▶ [WHAT IS BEING ASKED]
For the word "understand", report how many lines of the records below contain it, and nothing more.

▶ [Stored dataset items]
• • • • •

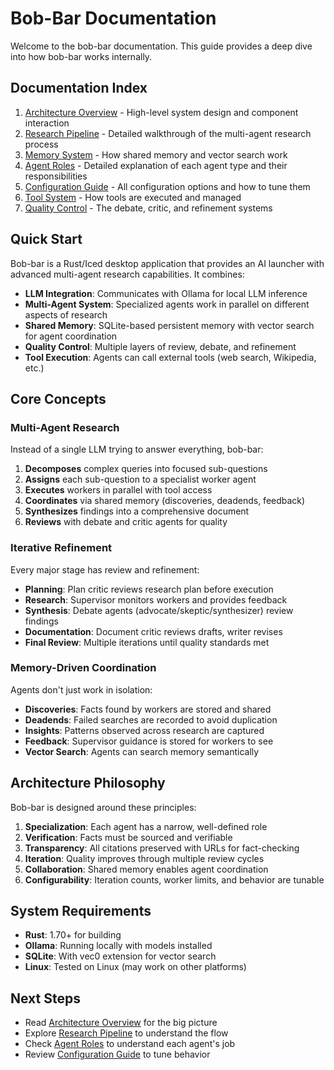 # Bob-Bar Documentation

Welcome to the bob-bar documentation. This guide provides a deep dive into how bob-bar works internally.

## Documentation Index

1. [Architecture Overview](architecture.md) - High-level system design and component interaction
2. [Research Pipeline](research-pipeline.md) - Detailed walkthrough of the multi-agent research process
3. [Memory System](memory-system.md) - How shared memory and vector search work
4. [Agent Roles](agent-roles.md) - Detailed explanation of each agent type and their responsibilities
5. [Configuration Guide](configuration.md) - All configuration options and how to tune them
6. [Tool System](tool-system.md) - How tools are executed and managed
7. [Quality Control](quality-control.md) - The debate, critic, and refinement systems

## Quick Start

Bob-bar is a Rust/Iced desktop application that provides an AI launcher with advanced multi-agent research capabilities. It combines:

- **LLM Integration**: Communicates with Ollama for local LLM inference
- **Multi-Agent System**: Specialized agents work in parallel on different aspects of research
- **Shared Memory**: SQLite-based persistent memory with vector search for agent coordination
- **Quality Control**: Multiple layers of review, debate, and refinement
- **Tool Execution**: Agents can call external tools (web search, Wikipedia, etc.)

## Core Concepts

### Multi-Agent Research

Instead of a single LLM trying to answer everything, bob-bar:

1. **Decomposes** complex queries into focused sub-questions
2. **Assigns** each sub-question to a specialist worker agent
3. **Executes** workers in parallel with tool access
4. **Coordinates** via shared memory (discoveries, deadends, feedback)
5. **Synthesizes** findings into a comprehensive document
6. **Reviews** with debate and critic agents for quality

### Iterative Refinement

Every major stage has review and refinement:

- **Planning**: Plan critic reviews research plan before execution
- **Research**: Supervisor monitors workers and provides feedback
- **Synthesis**: Debate agents (advocate/skeptic/synthesizer) review findings
- **Documentation**: Document critic reviews drafts, writer revises
- **Final Review**: Multiple iterations until quality standards met

### Memory-Driven Coordination

Agents don't just work in isolation:

- **Discoveries**: Facts found by workers are stored and shared
- **Deadends**: Failed searches are recorded to avoid duplication
- **Insights**: Patterns observed across research are captured
- **Feedback**: Supervisor guidance is stored for workers to see
- **Vector Search**: Agents can search memory semantically

## Architecture Philosophy

Bob-bar is designed around these principles:

1. **Specialization**: Each agent has a narrow, well-defined role
2. **Verification**: Facts must be sourced and verifiable
3. **Transparency**: All citations preserved with URLs for fact-checking
4. **Iteration**: Quality improves through multiple review cycles
5. **Collaboration**: Shared memory enables agent coordination
6. **Configurability**: Iteration counts, worker limits, and behavior are tunable

## System Requirements

- **Rust**: 1.70+ for building
- **Ollama**: Running locally with models installed
- **SQLite**: With vec0 extension for vector search
- **Linux**: Tested on Linux (may work on other platforms)

## Next Steps

- Read [Architecture Overview](architecture.md) for the big picture
- Explore [Research Pipeline](research-pipeline.md) to understand the flow
- Check [Agent Roles](agent-roles.md) to understand each agent's job
- Review [Configuration Guide](configuration.md) to tune behavior
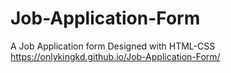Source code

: # Job-Application-Form
A Job Application form Designed with HTML-CSS <BR>
  https://onlykingkd.github.io/Job-Application-Form/
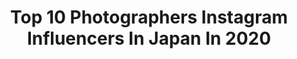 ---
title: Top 10 Photographers Instagram Influencers In Japan In 2020
description: >-
  Find top photographers Instagram influencers in Japan in 2020. Most popular hashtags: #portrait #ig #blackandwhite #japan.
platform: Instagram
profiles:
  - username: "yuyatakahashi.monster"
    fullname: >-
      高橋優也 yuyatakahashi
    location: "Japan"
    followers: 21327
    engagement: 597
    commentsToLikes: 0.005613
    id: ck5q6mo89y1810i11p0fsn4w3
    verified: false
    hashtags: "#repost, #inthehousestore, #kidsfashion, #scamp"
  - username: "nikolaivonbismarck"
    fullname: >-
      Nikolai von Bismarck
    location: "Japan"
    followers: 15744
    engagement: 345
    commentsToLikes: 0.030896
    id: ck6tzbuxq8sei0j71e1fq8bly
    verified: false
    hashtags: "#verbalambush, #mamiyarz67, #eddieredmayne, #alexisrael"
  - username: "sotarogoto"
    fullname: >-
      sotaro goto
    location: "Japan"
    followers: 9398
    engagement: 1289
    commentsToLikes: 0.003954
    id: ck0vxot5fzz7z0i19ct5rdtit
    verified: false
    hashtags: "#film, #the1975, #cinestill800t, #portra400"
  - username: "nagiyoshida"
    fullname: >-
      nagi yoshida / ヨシダナギ
    location: "Japan"
    followers: 187441
    engagement: 1106
    commentsToLikes: 0.017377
    id: ck6ubctnf8th20j71jnked6wa
    verified: true
    hashtags: "#crazyjourney, #photography, #dreamland, #rupaul"
  - username: "hiroshi_mizutani_060"
    fullname: >-
      Hiroshi Mizutani
    location: "Japan"
    followers: 2470
    engagement: 2616
    commentsToLikes: 0.068572
    id: ck0vv1zjpn69t0i19gp4p7gpc
    verified: false
    hashtags: "#monochrome, #all, #americanshorthair, #landscapephotography"
  - username: "offset_cray"
    fullname: >-
      AESTHETIC STREETWEAR™
    location: "Japan"
    followers: 54017
    engagement: 269
    commentsToLikes: 0.048697
    id: ck6ucmibgggz30j71kiy3cm10
    verified: false
    hashtags: "#balenciaga"
  - username: "_icyphoto_"
    fullname: >-
      Photographer in Tokyo ジュリア
    location: "Japan"
    followers: 18019
    engagement: 1054
    commentsToLikes: 0.023330
    id: ck5c1kyiive4i0i11svbdfe22
    verified: false
    hashtags: "#bwportrait, #sigmalenses, #sonyalpha, #portraitphotography"
  - username: "wa.mu.ba"
    fullname: >-
      wataru  wamuba
    location: "Japan"
    followers: 5368
    engagement: 1683
    commentsToLikes: 0.016121
    id: ck8tashzusvnv0j78sd6g5m0z
    verified: false
    hashtags: "#whim, #todays, #daily, #tokai"
  - username: "deepnightjustin"
    fullname: >-
      深夜 名堂  - 謝名振
    location: "Japan"
    followers: 220360
    engagement: 598
    commentsToLikes: 0.008965
    id: ck5pzm2m61n6p0i11p3u7eqnq
    verified: false
    hashtags: "#worldaidsday2019, #communities, #tag, #taiwanize"
  - username: "ch1kaphoto"
    fullname: >-
      ちかちゃ
    location: "Japan"
    followers: 86058
    engagement: 460
    commentsToLikes: 0.010539
    id: ck8t36a8521ql0j784m8wqr5l
    verified: false
    hashtags: "#igersjp, #team, #whim, #portrait"
---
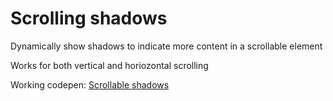 # Scrolling shadows

Dynamically show shadows to indicate more content in a scrollable element

Works for both vertical and horiozontal scrolling

Working codepen: [Scrollable shadows](https://codepen.io/vixxofsweden/pen/rzMwgX)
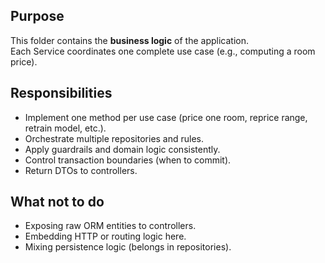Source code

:## Purpose
This folder contains the **business logic** of the application.  
Each Service coordinates one complete use case (e.g., computing a room price).

## Responsibilities
- Implement one method per use case (price one room, reprice range, retrain model, etc.).
- Orchestrate multiple repositories and rules.
- Apply guardrails and domain logic consistently.
- Control transaction boundaries (when to commit).
- Return DTOs to controllers.

## What not to do
- Exposing raw ORM entities to controllers.
- Embedding HTTP or routing logic here.
- Mixing persistence logic (belongs in repositories).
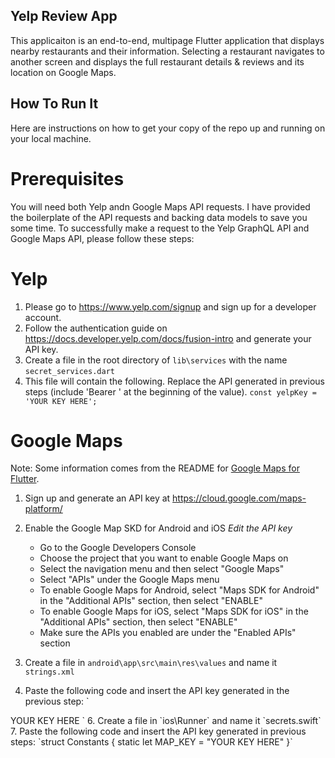 ## Yelp Review App

This applicaiton is an end-to-end, multipage Flutter application that displays nearby restaurants and their information. Selecting a restaurant navigates to another screen and displays the full restaurant details & reviews and its location on Google Maps.

## How To Run It
Here are instructions on how to get your copy of the repo up and running on your local machine.

# Prerequisites
You will need both Yelp andn Google Maps API requests.
I have provided the boilerplate of the API requests and backing data models to save you some time. To successfully make a request to the Yelp GraphQL API and Google Maps API, please follow these steps:

# Yelp
1. Please go to https://www.yelp.com/signup and sign up for a developer account.
2. Follow the authentication guide on https://docs.developer.yelp.com/docs/fusion-intro and generate your API key.
3. Create a file in the root directory of `lib\services` with the name `secret_services.dart`
4. This file will contain the following. Replace the API generated in previous steps (include 'Bearer ' at the beginning of the value).
`const yelpKey = 'YOUR KEY HERE';`

# Google Maps
Note: Some information comes from the README for [Google Maps for Flutter]([url](https://pub.dev/packages/google_maps_flutter)https://pub.dev/packages/google_maps_flutter).
1. Sign up and generate an API key at https://cloud.google.com/maps-platform/
2. Enable the Google Map SKD for Android and iOS
    _Edit the API key_

    - Go to the Google Developers Console
    - Choose the project that you want to enable Google Maps on
    - Select the navigation menu and then select "Google Maps"
    - Select "APIs" under the Google Maps menu
    - To enable Google Maps for Android, select "Maps SDK for Android" in the "Additional APIs" section, then select "ENABLE"
    - To enable Google Maps for iOS, select "Maps SDK for iOS" in the "Additional APIs" section, then select "ENABLE"
    - Make sure the APIs you enabled are under the "Enabled APIs" section
3. Create a file in `android\app\src\main\res\values` and name it `strings.xml`
4. Paste the following code and insert the API key generated in the previous step:
`<?xml version="1.0" encoding="utf-8"?>
<resources>
    <string name="MAPS_KEY">YOUR KEY HERE</string>
</resources>`
6. Create a file in `ios\Runner` and name it `secrets.swift`
7. Paste the following code and insert the API key generated in previous steps:
`struct Constants {
    static let MAP_KEY = "YOUR KEY HERE"
}`


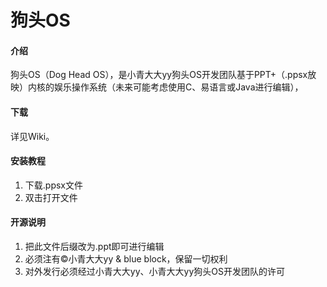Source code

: # 狗头OS

#### 介绍
狗头OS（Dog Head OS），是小青大大yy狗头OS开发团队基于PPT+（.ppsx放映）内核的娱乐操作系统（未来可能考虑使用C、易语言或Java进行编辑），

#### 下载
详见Wiki。

#### 安装教程

1.  下载.ppsx文件
2.  双击打开文件

#### 开源说明

1.  把此文件后缀改为.ppt即可进行编辑
2.  必须注有©小青大大yy & blue block，保留一切权利
3.  对外发行必须经过小青大大yy、小青大大yy狗头OS开发团队的许可



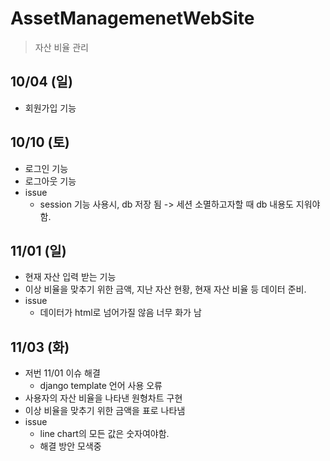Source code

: # AssetManagemenetWebSite

> 자산 비율 관리


## 10/04 (일)
- 회원가입 기능 

## 10/10 (토)
- 로그인 기능
- 로그아웃 기능 
- issue
  - session 기능 사용시, db 저장 됨 -> 세션 소멸하고자할 때 db 내용도 지워야 함.

## 11/01 (일)
  - 현재 자산 입력 받는 기능
  - 이상 비율을 맞추기 위한 금액, 지난 자산 현황, 현재 자산 비율 등 데이터 준비.
  - issue
    - 데이터가 html로 넘어가질 않음 너무 화가 남

## 11/03 (화)
  - 저번 11/01 이슈 해결
    - django template 언어 사용 오류
  - 사용자의 자산 비율을 나타낸 원형차트 구현
  - 이상 비율을 맞추기 위한 금액을 표로 나타냄
  - issue
    - line chart의 모든 값은 숫자여야함. 
    - 해결 방안 모색중
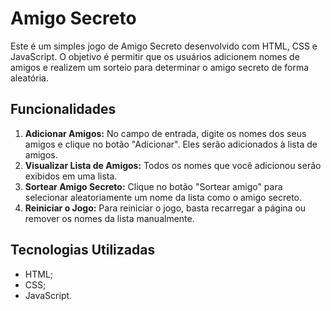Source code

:# Amigo Secreto

Este é um simples jogo de Amigo Secreto desenvolvido com HTML, CSS e JavaScript. O objetivo é permitir que os usuários adicionem nomes de amigos e realizem um sorteio para determinar o amigo secreto de forma aleatória.

## Funcionalidades

1. **Adicionar Amigos:** No campo de entrada, digite os nomes dos seus amigos e clique no botão "Adicionar". Eles serão adicionados à lista de amigos.
2. **Visualizar Lista de Amigos:** Todos os nomes que você adicionou serão exibidos em uma lista.
3. **Sortear Amigo Secreto:** Clique no botão "Sortear amigo" para selecionar aleatoriamente um nome da lista como o amigo secreto.
4. **Reiniciar o Jogo:** Para reiniciar o jogo, basta recarregar a página ou remover os nomes da lista manualmente.

## Tecnologias Utilizadas

- HTML;
- CSS;
- JavaScript.

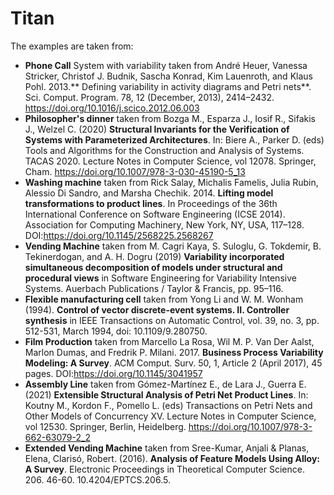 # Titan
The examples are taken from: 
* **Phone Call** System with variability taken from André Heuer, Vanessa Stricker, Christof J. Budnik, Sascha Konrad, Kim Lauenroth, and Klaus Pohl. 2013.** Defining variability in activity diagrams and Petri nets**. Sci. Comput. Program. 78, 12 (December, 2013), 2414–2432. https://doi.org/10.1016/j.scico.2012.06.003
* **Philosopher's dinner** taken from Bozga M., Esparza J., Iosif R., Sifakis J., Welzel C. (2020) **Structural Invariants for the Verification of Systems with Parameterized Architectures**. In: Biere A., Parker D. (eds) Tools and Algorithms for the Construction and Analysis of Systems. TACAS 2020. Lecture Notes in Computer Science, vol 12078. Springer, Cham. https://doi.org/10.1007/978-3-030-45190-5_13
* **Washing machine** taken from Rick Salay, Michalis Famelis, Julia Rubin, Alessio Di Sandro, and Marsha Chechik. 2014. **Lifting model transformations to product lines**. In Proceedings of the 36th International Conference on Software Engineering (ICSE 2014). Association for Computing Machinery, New York, NY, USA, 117–128. DOI:https://doi.org/10.1145/2568225.2568267
* **Vending Machine** taken from M. Cagri Kaya, S. Suloglu, G. Tokdemir, B. Tekinerdogan, and A. H. Dogru (2019) **Variability incorporated simultaneous decomposition of models under structural and procedural views** in Software Engineering for Variability Intensive Systems. Auerbach Publications / Taylor & Francis, pp. 95–116.
* **Flexible manufacturing cell** taken from Yong Li and W. M. Wonham (1994). **Control of vector discrete-event systems. II. Controller synthesis** in IEEE Transactions on Automatic Control, vol. 39, no. 3, pp. 512-531, March 1994, doi: 10.1109/9.280750.
* **Film Production** taken from Marcello La Rosa, Wil M. P. Van Der Aalst, Marlon Dumas, and Fredrik P. Milani. 2017. **Business Process Variability Modeling: A Survey**. ACM Comput. Surv. 50, 1, Article 2 (April 2017), 45 pages. DOI:https://doi.org/10.1145/3041957
* **Assembly Line** taken from Gómez-Martínez E., de Lara J., Guerra E. (2021) **Extensible Structural Analysis of Petri Net Product Lines**. In: Koutny M., Kordon F., Pomello L. (eds) Transactions on Petri Nets and Other Models of Concurrency XV. Lecture Notes in Computer Science, vol 12530. Springer, Berlin, Heidelberg. https://doi.org/10.1007/978-3-662-63079-2_2
* **Extended Vending Machine** taken from Sree-Kumar, Anjali & Planas, Elena, Clarisó, Robert. (2016). **Analysis of Feature Models Using Alloy: A Survey**. Electronic Proceedings in Theoretical Computer Science. 206. 46-60. 10.4204/EPTCS.206.5. 
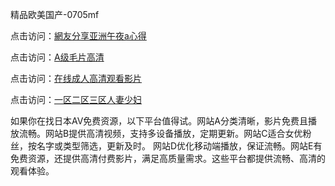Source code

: 精品欧美国产-0705mf

点击访问：<a href="https://bered.pages.dev/">網友分享亚洲午夜a心得</a>

点击访问：<a href="https://rtj-3zo.pages.dev/">A级毛片高清</a>

点击访问：<a href="https://vassv.pages.dev/">在线成人高清观看影片</a>

点击访问：<a href="https://gsd-agv.pages.dev/">一区二区三区人妻少妇</a>

如果你在找日本AV免费资源，以下平台值得试。网站A分类清晰，影片免费且播放流畅。网站B提供高清视频，支持多设备播放，定期更新。网站C适合女优粉丝，按名字或类型筛选，更新及时。
网站D优化移动端播放，保证流畅。网站E有免费资源，还提供高清付费影片，满足高质量需求。这些平台都提供流畅、高清的观看体验。

<span style="display:none;">[Canonical link](https://github.com/mm20250705/mm15 ）</span>
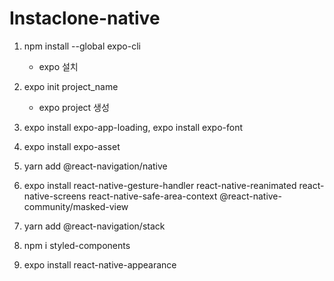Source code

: # Instaclone-native

1. npm install --global expo-cli

   - expo 설치

2. expo init project_name

   - expo project 생성

3. expo install expo-app-loading, expo install expo-font

4. expo install expo-asset

5. yarn add @react-navigation/native

6. expo install react-native-gesture-handler react-native-reanimated react-native-screens react-native-safe-area-context @react-native-community/masked-view

7. yarn add @react-navigation/stack

8. npm i styled-components

9. expo install react-native-appearance
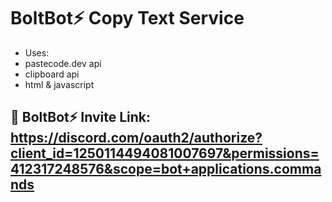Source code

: # BoltBot⚡ Copy Text Service 

- Uses:
- pastecode.dev api
- clipboard api
- html & javascript

## 🔗 BoltBot⚡ Invite Link: https://discord.com/oauth2/authorize?client_id=1250114494081007697&permissions=412317248576&scope=bot+applications.commands

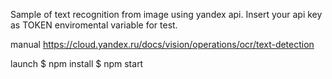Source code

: Sample of text recognition from image using yandex api. Insert your api key as TOKEN enviromental variable for test.

manual https://cloud.yandex.ru/docs/vision/operations/ocr/text-detection

launch $ npm install $ npm start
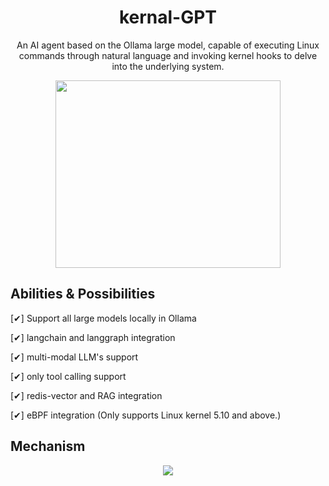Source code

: <div align="center">
<h1 style="border-bottom: none">
    <b>kernal-GPT</b><br />
</h1>

<p>
An AI agent based on the Ollama large model, capable of executing Linux commands through natural language and invoking kernel hooks to delve into the underlying system.
</p>
<p align="center">
<img src="https://cdn.jsdelivr.net/gh/boylegu/kernal-gpt/assets/kernal_gpt.png" width="360" height="300">
</p>
</div>

## Abilities & Possibilities

[✔] Support all large models locally in Ollama

[✔] langchain and langgraph integration

[✔] multi-modal LLM's support 

[✔] only tool calling support

[✔] redis-vector and RAG integration

[✔] eBPF integration (Only supports Linux kernel 5.10 and above.)

## Mechanism

<p align="center">
<img src="https://cdn.jsdelivr.net/gh/boylegu/kernal-gpt/assets/black.png">
</p>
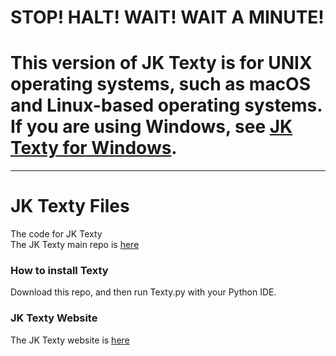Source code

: # STOP! HALT! WAIT! WAIT A MINUTE!
# This version of JK Texty is for UNIX operating systems, such as macOS and Linux-based operating systems. If you are using Windows, see [JK Texty for Windows](https://github.com/Jackkillian/JK-Texty-For-Windows).
***
# JK Texty Files
The code for JK Texty  
The JK Texty main repo is [here](https://github.com/Jackkillian/JK-Texty)
### How to install Texty
Download this repo, and then run Texty.py with your Python IDE.
### JK Texty Website
The JK Texty website is [here](https://sites.google.com/view/JK-Texty-Website "JK Texty Website")
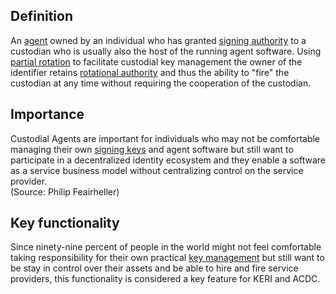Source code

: ## Definition
An [agent](term_agent) owned by an individual who has granted [signing authority](term_signing-authority) to a custodian who is usually also the host of the running agent software. Using [partial rotation](term_partial-rotation) to facilitate custodial key management the owner of the identifier retains [rotational authority](term_rotation-authority) and thus the ability to "fire" the custodian at any time without requiring the cooperation of the custodian.

## Importance
Custodial Agents are important for individuals who may not be comfortable managing their own [signing keys](term_digital-signature) and agent software but still want to participate in a decentralized identity ecosystem and they enable a software as a service business model without centralizing control on the service provider.\
(Source: Philip Feairheller)

## Key functionality
Since ninety-nine percent of people in the world might not feel comfortable taking responsibility for their own practical [key management](term_key-management) but still want to be stay in control over their assets and be able to hire and fire service providers, this functionality is considered a key feature for KERI and ACDC.

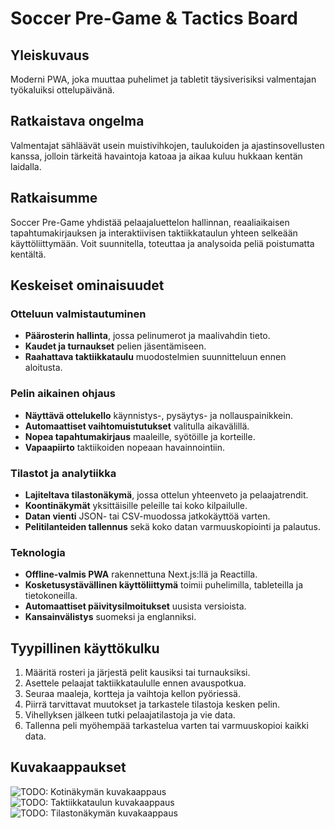 # Soccer Pre-Game & Tactics Board

## Yleiskuvaus
Moderni PWA, joka muuttaa puhelimet ja tabletit täysiverisiksi valmentajan työkaluiksi ottelupäivänä.

## Ratkaistava ongelma
Valmentajat sähläävät usein muistivihkojen, taulukoiden ja ajastinsovellusten kanssa, jolloin tärkeitä havaintoja katoaa ja aikaa kuluu hukkaan kentän laidalla.

## Ratkaisumme
Soccer Pre-Game yhdistää pelaajaluettelon hallinnan, reaaliaikaisen tapahtumakirjauksen ja interaktiivisen taktiikkataulun yhteen selkeään käyttöliittymään. Voit suunnitella, toteuttaa ja analysoida peliä poistumatta kentältä.

## Keskeiset ominaisuudet
### Otteluun valmistautuminen
- **Päärosterin hallinta**, jossa pelinumerot ja maalivahdin tieto.
- **Kaudet ja turnaukset** pelien jäsentämiseen.
- **Raahattava taktiikkataulu** muodostelmien suunnitteluun ennen aloitusta.

### Pelin aikainen ohjaus
- **Näyttävä ottelukello** käynnistys-, pysäytys- ja nollauspainikkein.
- **Automaattiset vaihtomuistutukset** valitulla aikavälillä.
- **Nopea tapahtumakirjaus** maaleille, syötöille ja korteille.
- **Vapaapiirto** taktiikoiden nopeaan havainnointiin.

### Tilastot ja analytiikka
- **Lajiteltava tilastonäkymä**, jossa ottelun yhteenveto ja pelaajatrendit.
- **Koontinäkymät** yksittäisille peleille tai koko kilpailulle.
- **Datan vienti** JSON- tai CSV-muodossa jatkokäyttöä varten.
- **Pelitilanteiden tallennus** sekä koko datan varmuuskopiointi ja palautus.

### Teknologia
- **Offline-valmis PWA** rakennettuna Next.js:llä ja Reactilla.
- **Kosketusystävällinen käyttöliittymä** toimii puhelimilla, tableteilla ja tietokoneilla.
- **Automaattiset päivitysilmoitukset** uusista versioista.
- **Kansainvälistys** suomeksi ja englanniksi.

## Tyypillinen käyttökulku
1. Määritä rosteri ja järjestä pelit kausiksi tai turnauksiksi.
2. Asettele pelaajat taktiikkataululle ennen avauspotkua.
3. Seuraa maaleja, kortteja ja vaihtoja kellon pyöriessä.
4. Piirrä tarvittavat muutokset ja tarkastele tilastoja kesken pelin.
5. Vihellyksen jälkeen tutki pelaajatilastoja ja vie data.
6. Tallenna peli myöhempää tarkastelua varten tai varmuuskopioi kaikki data.

## Kuvakaappaukset
![TODO: Kotinäkymän kuvakaappaus](path/to/home-screen.png)
![TODO: Taktiikkataulun kuvakaappaus](path/to/tactics-board.png)
![TODO: Tilastonäkymän kuvakaappaus](path/to/stats-modal.png)

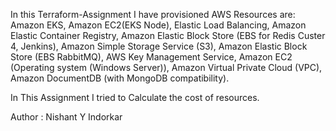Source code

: In this Terraform-Assignment I have provisioned AWS Resources are:
Amazon EKS,
Amazon EC2(EKS Node),
Elastic Load Balancing,
Amazon Elastic Container Registry,
Amazon Elastic Block Store (EBS for Redis Custer 4, Jenkins),
Amazon Simple Storage Service (S3),
Amazon Elastic Block Store (EBS RabbitMQ),
AWS Key Management Service,
Amazon EC2 (Operating system (Windows Server)),
Amazon Virtual Private Cloud (VPC),
Amazon DocumentDB (with MongoDB compatibility).

In This Assignment I tried to Calculate the cost of resources.

Author : Nishant Y Indorkar
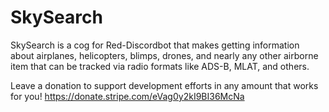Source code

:# SkySearch
SkySearch is a cog for Red-Discordbot that makes getting information about airplanes, helicopters, blimps, drones, and nearly any other airborne item that can be tracked via radio formats like ADS-B, MLAT, and others. 


Leave a donation to support development efforts in any amount that works for you!
https://donate.stripe.com/eVag0y2kI9BI36McNa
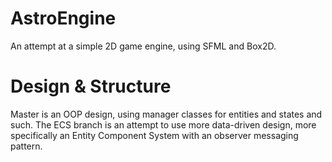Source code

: # AstroEngine
An attempt at a simple 2D game engine, using SFML and Box2D.

# Design & Structure
Master is an OOP design, using manager classes for entities and states and such. The ECS branch is an attempt to use more data-driven
design, more specifically an Entity Component System with an observer messaging pattern.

• • • • •

▶ [RESULT BELOW]
2